— EXERCISE MATERIAL —

-- Opening Marker --

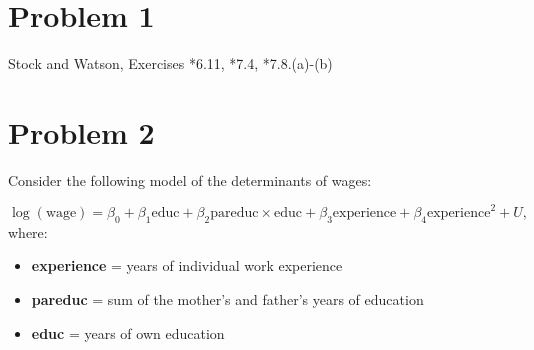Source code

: \documentclass[11pt]{article}
\begin{document}
	

	\psetheader
\section*{Problem 1}

Stock and Watson, Exercises *6.11, *7.4, *7.8.(a)-(b)

\newpage
\section*{Problem 2}

Consider the following model of the determinants of wages:

\[
\log(\text{wage}) = \beta_0 + \beta_1 \text{educ} + \beta_2 \text{pareduc} \times \text{educ} + \beta_3 \text{experience} + \beta_4 \text{experience}^2 + U,
\]
where:
\begin{itemize}
    \item \textbf{experience} = years of individual work experience
    \item \textbf{pareduc} = sum of the mother's and father's years of education
    \item \textbf{educ} = years of own education
\end{itemize}
\end{document}
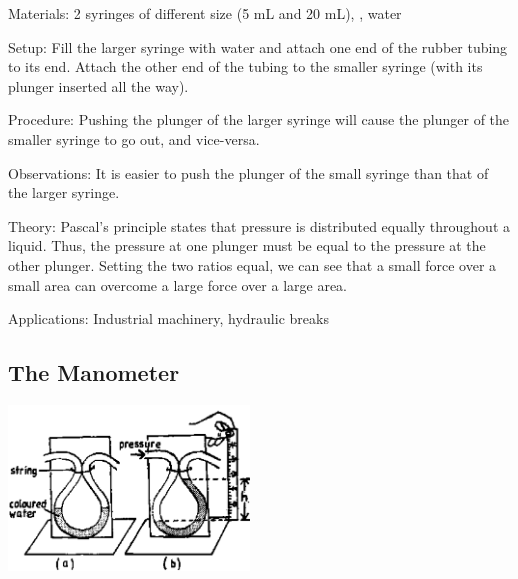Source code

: \begin{multicols}{2}
\begin{description*}
\item[Materials:]{2 syringes of different size (5 mL and 20 mL), , water}
\item[Setup:]{Fill the larger syringe with water and attach one end of the rubber tubing to its end. Attach the other end of the tubing to the smaller syringe (with its plunger inserted all the way).}
\item[Procedure:]{Pushing the plunger of the larger syringe will cause the plunger of the smaller syringe to go out, and vice-versa.}
\item[Observations:]{It is easier to push the plunger of the small syringe than that of the larger syringe.}
\item[Theory:]{Pascal's principle states that pressure is distributed equally throughout a liquid. Thus, the pressure at one plunger must be equal to the pressure at the other plunger. Setting the two ratios equal, we can see that a small force over a small area can overcome a large force over a large area.}
\item[Applications:]{Industrial machinery, hydraulic breaks}
\end{description*}

\subsection{The Manometer} 

\begin{center}
\includegraphics[width=0.48\textwidth]{./img/source/manometer.png}
\end{center}


\end{multicols}
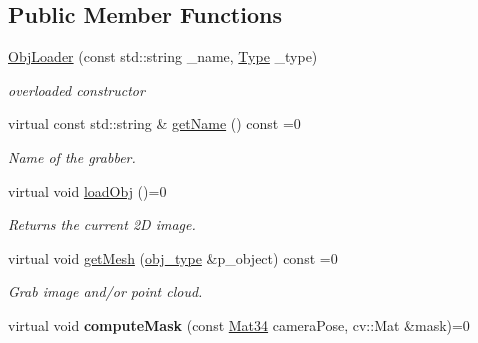 \subsection*{Public Member Functions}
\begin{DoxyCompactItemize}
\item 
\hyperlink{classputar_1_1ObjLoader_a6c20e772acf329b12f33759405070e36}{Obj\+Loader} (const std\+::string \+\_\+name, \hyperlink{classputar_1_1ObjLoader_a4891ad8bb46a1414e2e9f202c1552e09}{Type} \+\_\+type)\hypertarget{classputar_1_1ObjLoader_a6c20e772acf329b12f33759405070e36}{}\label{classputar_1_1ObjLoader_a6c20e772acf329b12f33759405070e36}

\begin{DoxyCompactList}\small\item\em overloaded constructor \end{DoxyCompactList}\item 
virtual const std\+::string \& \hyperlink{classputar_1_1ObjLoader_ae6dad14a43f50aa53290e98e0304a1b1}{get\+Name} () const =0\hypertarget{classputar_1_1ObjLoader_ae6dad14a43f50aa53290e98e0304a1b1}{}\label{classputar_1_1ObjLoader_ae6dad14a43f50aa53290e98e0304a1b1}

\begin{DoxyCompactList}\small\item\em Name of the grabber. \end{DoxyCompactList}\item 
virtual void \hyperlink{classputar_1_1ObjLoader_a28b81f23390667b1d7b6e56f8a7acc6d}{load\+Obj} ()=0\hypertarget{classputar_1_1ObjLoader_a28b81f23390667b1d7b6e56f8a7acc6d}{}\label{classputar_1_1ObjLoader_a28b81f23390667b1d7b6e56f8a7acc6d}

\begin{DoxyCompactList}\small\item\em Returns the current 2D image. \end{DoxyCompactList}\item 
virtual void \hyperlink{classputar_1_1ObjLoader_a3ea84cc9d21a2f35f6befc2cde1c3c80}{get\+Mesh} (\hyperlink{structputar_1_1obj__type}{obj\+\_\+type} \&p\+\_\+object) const =0\hypertarget{classputar_1_1ObjLoader_a3ea84cc9d21a2f35f6befc2cde1c3c80}{}\label{classputar_1_1ObjLoader_a3ea84cc9d21a2f35f6befc2cde1c3c80}

\begin{DoxyCompactList}\small\item\em Grab image and/or point cloud. \end{DoxyCompactList}\item 
virtual void {\bfseries compute\+Mask} (const \hyperlink{namespaceputar_a8bf3c8025ae8f60f553a752014c9849a}{Mat34} camera\+Pose, cv\+::\+Mat \&mask)=0\hypertarget{classputar_1_1ObjLoader_a098f9c13ea786f898110527517134a3b}{}\label{classputar_1_1ObjLoader_a098f9c13ea786f898110527517134a3b}


\end{DoxyCompactItemize}
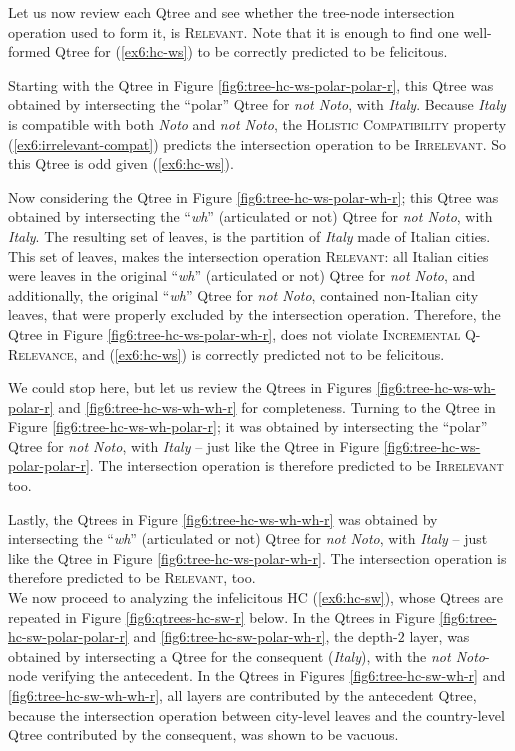 Let us now review each Qtree and see whether the tree-node intersection operation used to form it, is \textsc{Relevant}. Note that it is enough to find one well-formed Qtree for (\ref{ex6:hc-ws}) to be correctly predicted to be felicitous.

Starting with the Qtree in Figure \ref{fig6:tree-hc-ws-polar-polar-r}, this Qtree was obtained by intersecting the ``polar'' Qtree for \textit{not Noto}, with \textit{Italy}. Because \textit{Italy} is compatible with both \textit{Noto} and \textit{not Noto}, the \textsc{Holistic Compatibility} property (\ref{ex6:irrelevant-compat}) predicts the intersection operation to be \textsc{Irrelevant}. So this Qtree is odd given (\ref{ex6:hc-ws}).

Now considering the Qtree in Figure \ref{fig6:tree-hc-ws-polar-wh-r}; this Qtree was obtained by intersecting the ``\textit{wh}'' (articulated or not) Qtree for \textit{not Noto}, with \textit{Italy}. The resulting set of leaves, is the partition of \textit{Italy} made of Italian cities. This set of leaves, makes the intersection operation \textsc{Relevant}: all Italian cities were leaves in the original ``\textit{wh}'' (articulated or not) Qtree for \textit{not Noto}, and additionally, the original ``\textit{wh}'' Qtree for \textit{not Noto}, contained non-Italian city leaves, that were properly excluded by the intersection operation. Therefore, the Qtree in Figure \ref{fig6:tree-hc-ws-polar-wh-r}, does not violate \textsc{Incremental Q-Relevance}, and (\ref{ex6:hc-ws}) is correctly predicted not to be felicitous.

We could stop here, but let us review the Qtrees in Figures \ref{fig6:tree-hc-ws-wh-polar-r} and \ref{fig6:tree-hc-ws-wh-wh-r} for completeness. Turning to the Qtree in Figure \ref{fig6:tree-hc-ws-wh-polar-r}; it was obtained by intersecting the ``polar'' Qtree for \textit{not Noto}, with \textit{Italy} -- just like the Qtree in Figure \ref{fig6:tree-hc-ws-polar-polar-r}. The intersection operation is therefore predicted to be \textsc{Irrelevant} too.

Lastly, the Qtrees in Figure \ref{fig6:tree-hc-ws-wh-wh-r} was obtained by intersecting the ``\textit{wh}'' (articulated or not) Qtree for \textit{not Noto}, with \textit{Italy} -- just like the Qtree in Figure \ref{fig6:tree-hc-ws-polar-wh-r}. The intersection operation is therefore predicted to be \textsc{Relevant}, too.\\

We now proceed to analyzing the infelicitous HC (\ref{ex6:hc-sw}), whose Qtrees are repeated in Figure \ref{fig6:qtrees-hc-sw-r} below. In the Qtrees in Figure \ref{fig6:tree-hc-sw-polar-polar-r} and \ref{fig6:tree-hc-sw-polar-wh-r}, the depth-$2$ layer, was obtained by intersecting a Qtree for the consequent (\textit{Italy}), with the \textit{not Noto}-node verifying the antecedent. In the Qtrees in Figures \ref{fig6:tree-hc-sw-wh-r} and \ref{fig6:tree-hc-sw-wh-wh-r}, all layers are contributed by the antecedent Qtree, because the intersection operation between city-level leaves and the country-level Qtree contributed by the consequent, was shown to be vacuous.

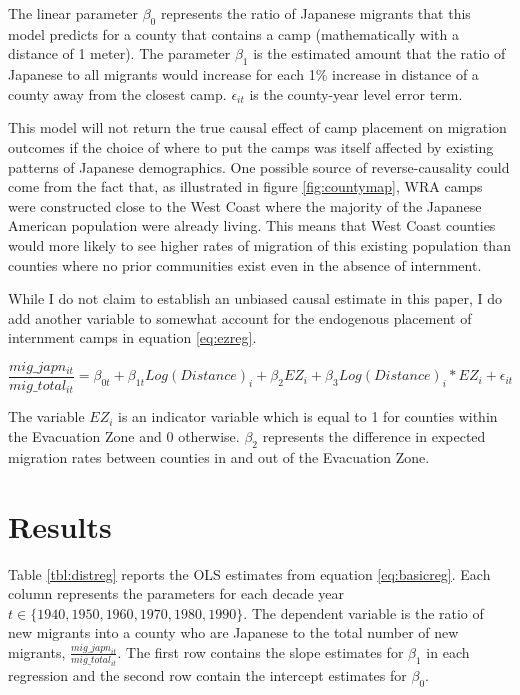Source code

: \documentclass[12pt]{article}
\begin{document}
The linear parameter $\beta_0$ represents the ratio of Japanese migrants that this model predicts for a county that contains a camp (mathematically with a distance of 1 meter).
The parameter $\beta_1$ is the estimated amount that the ratio of Japanese to all migrants would increase for each 1\% increase in distance of a county away from the closest camp.
$\epsilon_{it}$ is the county-year level error term.

This model will not return the true causal effect of camp placement on migration outcomes if the choice of where to put the camps was itself affected by existing patterns of Japanese demographics.
One possible source of reverse-causality could come from the fact that, as illustrated in figure \ref{fig:countymap},
WRA camps were constructed close to the West Coast where the majority of the Japanese American population were already living. 
This means that West Coast counties would more likely to see higher rates of migration of this existing population than counties where no prior communities exist even in the absence of internment. 

While I do not claim to establish an unbiased causal estimate in this paper, 
I do add another variable to somewhat account for the endogenous placement of internment camps in equation \ref{eq:ezreg}.

\begin{equation}\label{eq:ezreg}
    \frac{mig\_japn_{it}}{mig\_total_{it}} = \beta_{0t} + \beta_{1t} Log(Distance)_i + \beta_2 EZ_i + \beta_3 Log(Distance)_i * EZ_i +  \epsilon_{it}
\end{equation}

The variable $EZ_i$ is an indicator variable which is equal to 1 for counties within the Evacuation Zone and 0 otherwise.
$\beta_2$ represents the difference in expected migration rates between counties in and out of the Evacuation Zone.


\section{Results}\label{results}


Table \ref{tbl:distreg} reports the OLS estimates from equation \ref{eq:basicreg}.
Each column represents the parameters for each decade year $t \in \{1940, 1950, 1960, 1970, 1980, 1990\}$.
The dependent variable is the ratio of new migrants into a county who are Japanese to the total number of new migrants, $\frac{mig\_japn_{it}}{mig\_total_{it}}$.
The first row contains the slope estimates for $\beta_1$ in each regression
and the second row contain the intercept estimates for $\beta_0$.
\end{document}
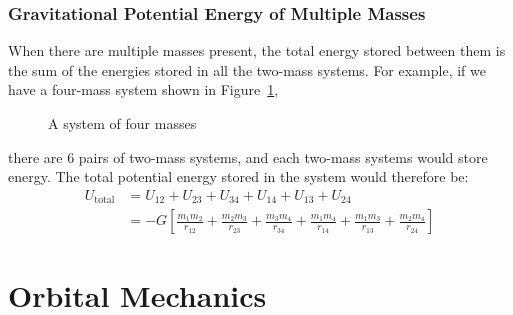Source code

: \subsection{Gravitational Potential Energy of Multiple Masses}
When there are multiple masses present, the total energy stored between them is
the sum of the energies stored in all the two-mass systems. For example, if we
have a four-mass system shown in Figure~\ref{fig:4-mass-system},
\begin{figure}[ht]
  \centering
  \caption{A system of four masses}
  \label{fig:4-mass-system}
\end{figure}
there are 6 pairs of two-mass systems, and each two-mass systems would store
energy. The total potential energy stored in the system would therefore be:
\begin{align*}
  U_\text{total} &=U_{12}+U_{23}+U_{34}+U_{14}+U_{13}+U_{24}\\
  &=-G
  \left[\frac{m_1m_2}{r_{12}}
    +\frac{m_2m_3}{r_{23}}
    +\frac{m_3m_4}{r_{34}}
    +\frac{m_1m_4}{r_{14}}
    +\frac{m_1m_3}{r_{13}}
    +\frac{m_2m_4}{r_{24}}\right]
\end{align*}






\chapter{Orbital Mechanics}

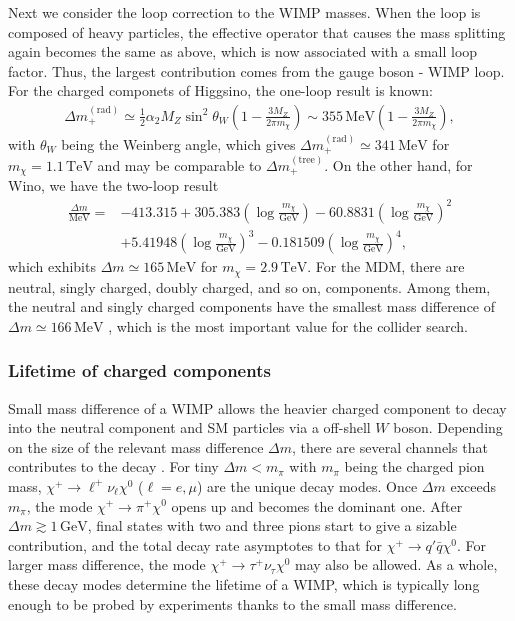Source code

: \documentclass[12pt,twoside,book]{article}
\begin{document}
Next we consider the loop correction to the WIMP masses.
When the loop is composed of heavy particles, the effective operator that causes the mass splitting again becomes the same as above, which is now associated with a small loop factor.
Thus, the largest contribution comes from the gauge boson - WIMP loop.
For the charged componets of Higgsino, the one-loop result is known: \cite{Fukuda:2017jmk}
\begin{align}
  \Delta m_{+}^{\mathrm{(rad)}} \simeq \frac{1}{2} \alpha_2 M_Z \sin^2 \theta_W
  \left( 1 - \frac{3 M_Z}{2\pi m_\chi} \right)
  \sim 355\,\mathrm{MeV} \left( 1 - \frac{3 M_Z}{2\pi m_\chi} \right),
  \label{eq:Higgsino_delm_rad}
\end{align}
with $\theta_W$ being the Weinberg angle, which gives $\Delta m_{+}^{\mathrm{(rad)}} \simeq 341\,\mathrm{MeV}$ for $m_\chi = 1.1\,\mathrm{TeV}$ and may be comparable to $\Delta m_{+}^{\mathrm{(tree)}}$.
On the other hand, for Wino, we have the two-loop result \cite{Ibe:2012sx}
\newcommand{\logmchi}{\left( \log \frac{m_\chi}{\mathrm{GeV}} \right)}
\begin{align}
  \frac{\Delta m}{\mathrm{MeV}} =
  &-413.315 + 305.383 \logmchi - 60.8831 \logmchi^2\\
  &+ 5.41948 \logmchi^3 - 0.181509 \logmchi^4,
\end{align}
which exhibits $\Delta m \simeq 165\,\mathrm{MeV}$ for $m_\chi = 2.9\,\mathrm{TeV}$.
For the MDM, there are neutral, singly charged, doubly charged, and so on, components.
Among them, the neutral and singly charged components have the smallest mass difference of $\Delta m \simeq 166\, \mathrm{MeV}$ \cite{Cirelli:2005uq}, which is the most important value for the collider search.


\subsubsection*{Lifetime of charged components}

Small mass difference of a WIMP allows the heavier charged component to decay into the neutral component and SM particles via a off-shell $W$ boson.
Depending on the size of the relevant mass difference $\Delta m$, there are several channels that contributes to the decay \cite{Chen:1995yu}.
For tiny $\Delta m < m_\pi$ with $m_\pi$ being the charged pion mass, $\chi^{+} \to \ell^{+} \nu_\ell \chi^0$ ($\ell = e, \mu$) are the unique decay modes.
Once $\Delta m$ exceeds $m_\pi$, the mode $\chi^{+} \to \pi^{+} \chi^0$ opens up and becomes the dominant one.
After $\Delta m \gtrsim 1\, \mathrm{GeV}$, final states with two and three pions start to give a sizable contribution, and the total decay rate asymptotes to that for $\chi^{+} \to q' \bar{q} \chi^0$.
For larger mass difference, the mode $\chi^{+} \to \tau^{+} \nu_\tau \chi^0$ may also be allowed.
As a whole, these decay modes determine the lifetime of a WIMP, which is typically long enough to be probed by experiments thanks to the small mass difference.
\end{document}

-- Closing Marker --

— WHAT IS BEING ASKED —
Scan the records for the string "pareduc". Copy each line in which it appears.

— YOUR SOLUTION —
\log(\text{wage}) = \beta_0 + \beta_1 \text{educ} + \beta_2 \text{pareduc} \times \text{educ} + \beta_3 \text{experience} + \beta_4 \text{experience}^2 + U,
    \item \textbf{pareduc} = sum of the mother's and father's years of education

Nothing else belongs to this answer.